ACTION ITEM >> Copy precisely the first line of the material below and every later line, stopping with the line that contains "Multiple different clustering".

DATA RECORDS >>
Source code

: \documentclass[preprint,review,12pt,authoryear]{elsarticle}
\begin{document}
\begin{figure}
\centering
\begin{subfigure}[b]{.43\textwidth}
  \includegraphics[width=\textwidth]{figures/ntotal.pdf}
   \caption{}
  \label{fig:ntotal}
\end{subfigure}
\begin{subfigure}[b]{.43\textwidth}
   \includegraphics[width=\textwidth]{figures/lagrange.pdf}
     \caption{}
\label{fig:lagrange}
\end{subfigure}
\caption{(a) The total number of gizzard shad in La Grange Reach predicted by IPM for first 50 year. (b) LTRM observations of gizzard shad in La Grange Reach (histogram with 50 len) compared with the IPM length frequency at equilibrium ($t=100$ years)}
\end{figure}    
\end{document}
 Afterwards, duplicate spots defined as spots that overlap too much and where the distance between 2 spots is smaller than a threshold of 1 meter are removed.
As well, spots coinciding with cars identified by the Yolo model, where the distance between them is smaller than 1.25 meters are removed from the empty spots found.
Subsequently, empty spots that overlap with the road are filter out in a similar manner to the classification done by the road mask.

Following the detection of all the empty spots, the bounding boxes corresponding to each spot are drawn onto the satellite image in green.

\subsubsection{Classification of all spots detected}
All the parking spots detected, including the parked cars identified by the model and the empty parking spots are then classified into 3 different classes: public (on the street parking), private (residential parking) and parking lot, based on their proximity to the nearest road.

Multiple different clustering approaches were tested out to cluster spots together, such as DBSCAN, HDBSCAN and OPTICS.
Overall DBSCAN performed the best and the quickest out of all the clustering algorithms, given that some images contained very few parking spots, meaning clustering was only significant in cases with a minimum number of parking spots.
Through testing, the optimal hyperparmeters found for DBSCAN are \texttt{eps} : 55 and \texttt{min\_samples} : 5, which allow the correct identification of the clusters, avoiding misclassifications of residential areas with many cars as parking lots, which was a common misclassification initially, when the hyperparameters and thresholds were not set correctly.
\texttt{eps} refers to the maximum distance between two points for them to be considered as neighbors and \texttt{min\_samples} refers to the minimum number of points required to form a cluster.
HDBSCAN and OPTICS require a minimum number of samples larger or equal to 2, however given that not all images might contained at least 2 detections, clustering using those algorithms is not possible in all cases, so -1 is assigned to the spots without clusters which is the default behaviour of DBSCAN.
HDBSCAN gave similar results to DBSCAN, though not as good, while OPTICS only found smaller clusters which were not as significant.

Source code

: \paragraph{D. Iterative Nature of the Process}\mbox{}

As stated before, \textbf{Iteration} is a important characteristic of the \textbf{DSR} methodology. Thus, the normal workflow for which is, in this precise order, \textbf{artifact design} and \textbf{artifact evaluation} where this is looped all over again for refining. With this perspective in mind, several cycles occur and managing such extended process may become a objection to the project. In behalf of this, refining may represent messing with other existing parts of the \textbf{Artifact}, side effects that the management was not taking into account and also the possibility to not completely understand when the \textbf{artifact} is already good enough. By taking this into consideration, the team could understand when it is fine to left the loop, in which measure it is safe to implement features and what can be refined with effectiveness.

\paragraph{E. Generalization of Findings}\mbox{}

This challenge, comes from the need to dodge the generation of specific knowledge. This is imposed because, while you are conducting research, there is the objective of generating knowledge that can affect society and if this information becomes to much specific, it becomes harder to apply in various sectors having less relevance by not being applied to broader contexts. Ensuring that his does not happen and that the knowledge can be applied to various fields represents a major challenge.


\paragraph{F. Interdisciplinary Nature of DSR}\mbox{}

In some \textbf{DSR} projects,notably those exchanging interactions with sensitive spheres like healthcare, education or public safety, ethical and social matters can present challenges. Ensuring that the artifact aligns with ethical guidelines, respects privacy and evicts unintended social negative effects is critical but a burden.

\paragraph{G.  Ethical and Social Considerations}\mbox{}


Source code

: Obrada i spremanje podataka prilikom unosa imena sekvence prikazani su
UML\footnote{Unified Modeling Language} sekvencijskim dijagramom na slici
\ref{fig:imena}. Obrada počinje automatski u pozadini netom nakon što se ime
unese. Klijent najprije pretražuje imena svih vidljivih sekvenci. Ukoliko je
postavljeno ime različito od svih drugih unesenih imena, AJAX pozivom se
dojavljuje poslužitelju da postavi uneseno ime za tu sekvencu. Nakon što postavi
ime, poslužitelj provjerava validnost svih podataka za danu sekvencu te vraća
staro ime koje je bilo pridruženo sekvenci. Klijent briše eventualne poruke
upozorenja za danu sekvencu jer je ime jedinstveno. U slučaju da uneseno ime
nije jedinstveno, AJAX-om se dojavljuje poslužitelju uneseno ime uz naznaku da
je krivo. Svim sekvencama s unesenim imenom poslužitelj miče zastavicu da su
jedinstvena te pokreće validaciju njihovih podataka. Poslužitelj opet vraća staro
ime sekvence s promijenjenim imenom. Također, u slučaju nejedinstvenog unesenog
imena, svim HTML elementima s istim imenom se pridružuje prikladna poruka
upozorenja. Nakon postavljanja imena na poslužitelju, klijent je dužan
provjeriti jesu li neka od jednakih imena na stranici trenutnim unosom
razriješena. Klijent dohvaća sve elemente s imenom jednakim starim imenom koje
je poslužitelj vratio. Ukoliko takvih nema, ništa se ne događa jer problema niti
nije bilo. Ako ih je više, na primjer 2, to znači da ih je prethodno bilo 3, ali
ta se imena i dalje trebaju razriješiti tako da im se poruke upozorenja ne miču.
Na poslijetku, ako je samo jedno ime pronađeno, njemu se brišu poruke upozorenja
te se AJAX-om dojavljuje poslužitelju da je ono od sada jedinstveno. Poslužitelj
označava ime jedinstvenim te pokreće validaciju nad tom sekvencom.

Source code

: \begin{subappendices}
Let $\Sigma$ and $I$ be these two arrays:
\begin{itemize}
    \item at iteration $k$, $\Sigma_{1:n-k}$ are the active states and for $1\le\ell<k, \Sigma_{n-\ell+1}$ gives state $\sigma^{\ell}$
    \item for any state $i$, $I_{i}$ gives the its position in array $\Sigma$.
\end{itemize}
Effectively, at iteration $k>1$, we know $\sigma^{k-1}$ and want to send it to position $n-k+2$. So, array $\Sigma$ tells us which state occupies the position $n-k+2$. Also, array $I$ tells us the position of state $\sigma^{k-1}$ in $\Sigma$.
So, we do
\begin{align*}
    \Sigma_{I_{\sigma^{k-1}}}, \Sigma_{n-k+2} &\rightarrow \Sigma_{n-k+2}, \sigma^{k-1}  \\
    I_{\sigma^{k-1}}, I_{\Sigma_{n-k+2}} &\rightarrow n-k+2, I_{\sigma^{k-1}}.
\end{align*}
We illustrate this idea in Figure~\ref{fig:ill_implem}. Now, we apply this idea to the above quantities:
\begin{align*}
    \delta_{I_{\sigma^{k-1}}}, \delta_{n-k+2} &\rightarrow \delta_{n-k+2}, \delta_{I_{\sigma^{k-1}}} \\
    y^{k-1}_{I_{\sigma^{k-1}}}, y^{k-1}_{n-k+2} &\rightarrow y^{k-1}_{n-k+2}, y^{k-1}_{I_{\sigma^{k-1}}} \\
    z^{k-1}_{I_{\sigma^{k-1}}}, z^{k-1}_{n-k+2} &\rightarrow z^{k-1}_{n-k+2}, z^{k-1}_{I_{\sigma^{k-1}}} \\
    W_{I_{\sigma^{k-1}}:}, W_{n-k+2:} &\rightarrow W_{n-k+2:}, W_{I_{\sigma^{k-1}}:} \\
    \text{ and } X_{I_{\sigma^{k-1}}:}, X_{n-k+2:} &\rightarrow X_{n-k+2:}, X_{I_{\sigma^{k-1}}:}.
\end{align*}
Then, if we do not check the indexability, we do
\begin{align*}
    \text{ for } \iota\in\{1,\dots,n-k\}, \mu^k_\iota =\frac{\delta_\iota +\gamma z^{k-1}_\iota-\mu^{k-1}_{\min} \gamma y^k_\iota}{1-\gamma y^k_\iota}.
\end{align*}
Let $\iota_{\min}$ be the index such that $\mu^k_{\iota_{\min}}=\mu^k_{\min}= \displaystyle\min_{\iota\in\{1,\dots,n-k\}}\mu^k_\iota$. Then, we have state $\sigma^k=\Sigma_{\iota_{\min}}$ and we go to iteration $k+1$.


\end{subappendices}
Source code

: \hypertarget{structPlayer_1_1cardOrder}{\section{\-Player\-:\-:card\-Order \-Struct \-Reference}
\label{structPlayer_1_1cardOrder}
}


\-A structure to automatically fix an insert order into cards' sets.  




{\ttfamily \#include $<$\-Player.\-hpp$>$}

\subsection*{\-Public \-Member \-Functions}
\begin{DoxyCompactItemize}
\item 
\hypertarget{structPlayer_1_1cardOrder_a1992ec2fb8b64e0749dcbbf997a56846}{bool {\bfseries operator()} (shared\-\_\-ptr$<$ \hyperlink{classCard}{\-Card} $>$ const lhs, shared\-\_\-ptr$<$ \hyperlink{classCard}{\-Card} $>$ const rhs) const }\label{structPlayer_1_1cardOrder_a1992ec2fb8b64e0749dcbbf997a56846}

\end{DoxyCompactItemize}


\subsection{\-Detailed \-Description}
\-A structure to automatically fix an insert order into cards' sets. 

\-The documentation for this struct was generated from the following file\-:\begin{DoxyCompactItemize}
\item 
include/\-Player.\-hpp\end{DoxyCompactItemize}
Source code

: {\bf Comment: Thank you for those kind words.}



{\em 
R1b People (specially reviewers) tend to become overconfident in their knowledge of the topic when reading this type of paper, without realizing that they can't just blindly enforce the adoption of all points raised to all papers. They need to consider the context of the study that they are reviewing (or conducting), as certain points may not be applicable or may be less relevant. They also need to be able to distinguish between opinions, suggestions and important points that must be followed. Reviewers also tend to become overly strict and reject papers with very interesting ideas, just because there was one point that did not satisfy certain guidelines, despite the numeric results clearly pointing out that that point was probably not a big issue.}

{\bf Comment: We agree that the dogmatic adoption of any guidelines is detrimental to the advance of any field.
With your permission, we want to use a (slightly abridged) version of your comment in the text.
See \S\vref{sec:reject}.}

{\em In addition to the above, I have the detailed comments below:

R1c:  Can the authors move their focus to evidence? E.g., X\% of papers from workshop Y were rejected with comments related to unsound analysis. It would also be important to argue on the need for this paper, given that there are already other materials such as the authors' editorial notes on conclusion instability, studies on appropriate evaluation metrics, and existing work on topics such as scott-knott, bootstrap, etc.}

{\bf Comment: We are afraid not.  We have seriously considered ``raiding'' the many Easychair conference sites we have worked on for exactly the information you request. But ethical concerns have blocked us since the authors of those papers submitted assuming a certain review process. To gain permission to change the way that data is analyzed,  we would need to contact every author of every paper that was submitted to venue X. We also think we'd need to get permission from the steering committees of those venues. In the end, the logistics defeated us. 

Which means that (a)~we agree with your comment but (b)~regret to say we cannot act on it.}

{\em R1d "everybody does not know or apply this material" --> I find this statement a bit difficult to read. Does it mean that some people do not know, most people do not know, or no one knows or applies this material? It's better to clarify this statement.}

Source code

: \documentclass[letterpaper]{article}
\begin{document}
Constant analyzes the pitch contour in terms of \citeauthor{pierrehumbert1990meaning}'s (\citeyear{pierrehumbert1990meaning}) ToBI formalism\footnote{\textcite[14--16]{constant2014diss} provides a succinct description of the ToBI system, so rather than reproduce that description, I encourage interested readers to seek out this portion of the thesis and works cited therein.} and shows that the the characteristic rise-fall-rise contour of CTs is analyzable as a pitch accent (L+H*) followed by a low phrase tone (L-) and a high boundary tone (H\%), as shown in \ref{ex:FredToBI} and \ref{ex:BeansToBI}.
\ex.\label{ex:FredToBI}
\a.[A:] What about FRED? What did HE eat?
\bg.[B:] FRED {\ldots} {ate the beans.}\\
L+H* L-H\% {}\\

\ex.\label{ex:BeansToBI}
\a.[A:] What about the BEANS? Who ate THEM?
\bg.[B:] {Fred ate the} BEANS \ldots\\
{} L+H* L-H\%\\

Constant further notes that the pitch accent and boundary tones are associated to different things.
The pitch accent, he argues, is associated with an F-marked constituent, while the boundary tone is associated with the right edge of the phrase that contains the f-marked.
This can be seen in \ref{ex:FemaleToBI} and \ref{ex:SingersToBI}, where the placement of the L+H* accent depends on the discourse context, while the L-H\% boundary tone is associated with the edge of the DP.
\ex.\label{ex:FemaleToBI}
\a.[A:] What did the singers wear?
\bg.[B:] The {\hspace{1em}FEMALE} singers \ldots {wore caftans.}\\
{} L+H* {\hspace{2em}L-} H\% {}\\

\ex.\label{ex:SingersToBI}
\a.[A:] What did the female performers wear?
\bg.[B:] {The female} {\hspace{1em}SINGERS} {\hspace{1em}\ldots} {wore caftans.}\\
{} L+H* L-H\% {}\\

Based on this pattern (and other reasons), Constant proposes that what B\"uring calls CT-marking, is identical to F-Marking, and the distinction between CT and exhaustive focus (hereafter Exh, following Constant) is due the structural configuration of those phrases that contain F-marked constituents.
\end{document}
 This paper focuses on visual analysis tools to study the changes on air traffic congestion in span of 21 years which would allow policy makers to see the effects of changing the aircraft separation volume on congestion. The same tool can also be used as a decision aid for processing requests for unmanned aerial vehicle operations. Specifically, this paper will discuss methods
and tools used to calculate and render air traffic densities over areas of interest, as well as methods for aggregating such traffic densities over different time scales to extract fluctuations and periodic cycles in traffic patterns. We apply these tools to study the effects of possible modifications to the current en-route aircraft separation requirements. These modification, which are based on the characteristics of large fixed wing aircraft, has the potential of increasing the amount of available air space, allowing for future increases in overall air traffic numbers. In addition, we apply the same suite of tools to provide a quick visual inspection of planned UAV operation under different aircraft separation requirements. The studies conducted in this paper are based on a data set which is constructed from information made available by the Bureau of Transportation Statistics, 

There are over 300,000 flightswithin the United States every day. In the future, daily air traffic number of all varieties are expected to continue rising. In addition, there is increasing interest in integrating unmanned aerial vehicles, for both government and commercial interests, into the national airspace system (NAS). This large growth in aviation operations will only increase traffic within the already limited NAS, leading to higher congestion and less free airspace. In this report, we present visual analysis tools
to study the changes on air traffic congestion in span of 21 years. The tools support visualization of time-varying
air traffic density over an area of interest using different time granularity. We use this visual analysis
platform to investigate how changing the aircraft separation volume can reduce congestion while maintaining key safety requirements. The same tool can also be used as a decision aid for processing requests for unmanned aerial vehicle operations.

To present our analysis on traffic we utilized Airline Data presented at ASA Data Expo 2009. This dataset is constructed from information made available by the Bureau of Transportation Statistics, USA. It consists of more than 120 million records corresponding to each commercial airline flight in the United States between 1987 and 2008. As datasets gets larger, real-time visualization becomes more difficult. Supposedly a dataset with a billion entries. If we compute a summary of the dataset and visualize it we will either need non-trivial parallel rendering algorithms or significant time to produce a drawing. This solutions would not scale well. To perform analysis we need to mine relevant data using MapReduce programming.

RESPONSE >>
Source code

: \documentclass[preprint,review,12pt,authoryear]{elsarticle}
\begin{document}
\begin{figure}
\centering
\begin{subfigure}[b]{.43\textwidth}
  \includegraphics[width=\textwidth]{figures/ntotal.pdf}
   \caption{}
  \label{fig:ntotal}
\end{subfigure}
\begin{subfigure}[b]{.43\textwidth}
   \includegraphics[width=\textwidth]{figures/lagrange.pdf}
     \caption{}
\label{fig:lagrange}
\end{subfigure}
\caption{(a) The total number of gizzard shad in La Grange Reach predicted by IPM for first 50 year. (b) LTRM observations of gizzard shad in La Grange Reach (histogram with 50 len) compared with the IPM length frequency at equilibrium ($t=100$ years)}
\end{figure}    
\end{document}
 Afterwards, duplicate spots defined as spots that overlap too much and where the distance between 2 spots is smaller than a threshold of 1 meter are removed.
As well, spots coinciding with cars identified by the Yolo model, where the distance between them is smaller than 1.25 meters are removed from the empty spots found.
Subsequently, empty spots that overlap with the road are filter out in a similar manner to the classification done by the road mask.

Following the detection of all the empty spots, the bounding boxes corresponding to each spot are drawn onto the satellite image in green.

\subsubsection{Classification of all spots detected}
All the parking spots detected, including the parked cars identified by the model and the empty parking spots are then classified into 3 different classes: public (on the street parking), private (residential parking) and parking lot, based on their proximity to the nearest road.

Multiple different clustering approaches were tested out to cluster spots together, such as DBSCAN, HDBSCAN and OPTICS.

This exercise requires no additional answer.